> _Data items_
....

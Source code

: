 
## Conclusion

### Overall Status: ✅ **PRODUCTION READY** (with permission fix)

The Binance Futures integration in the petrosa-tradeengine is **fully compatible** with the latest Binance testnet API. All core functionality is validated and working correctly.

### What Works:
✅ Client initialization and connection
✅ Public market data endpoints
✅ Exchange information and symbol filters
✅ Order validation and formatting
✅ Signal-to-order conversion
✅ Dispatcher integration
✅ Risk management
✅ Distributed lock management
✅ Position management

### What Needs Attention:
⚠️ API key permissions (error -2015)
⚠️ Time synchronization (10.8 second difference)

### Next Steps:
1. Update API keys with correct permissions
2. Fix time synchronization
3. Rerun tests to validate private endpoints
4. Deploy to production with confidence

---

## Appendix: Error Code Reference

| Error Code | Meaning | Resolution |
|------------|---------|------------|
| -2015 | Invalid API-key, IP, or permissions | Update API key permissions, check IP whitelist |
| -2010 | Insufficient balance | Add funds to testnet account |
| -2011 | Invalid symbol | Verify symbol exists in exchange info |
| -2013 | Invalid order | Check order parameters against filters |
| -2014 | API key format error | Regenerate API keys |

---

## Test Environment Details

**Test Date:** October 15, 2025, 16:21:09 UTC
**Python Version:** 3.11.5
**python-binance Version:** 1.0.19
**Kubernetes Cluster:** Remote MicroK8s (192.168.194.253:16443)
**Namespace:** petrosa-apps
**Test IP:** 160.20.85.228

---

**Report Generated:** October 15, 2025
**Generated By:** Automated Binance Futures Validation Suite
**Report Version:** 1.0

....

> _Exercise details_
Take exactly the lines from the one containing "4. Deploy to production with confidence" through the one containing "testnet account |" in the data above, and output them with nothing added.

> _Result of the task_
4. Deploy to production with confidence

---

## Appendix: Error Code Reference

| Error Code | Meaning | Resolution |
|------------|---------|------------|
| -2015 | Invalid API-key, IP, or permissions | Update API key permissions, check IP whitelist |
| -2010 | Insufficient balance | Add funds to testnet account |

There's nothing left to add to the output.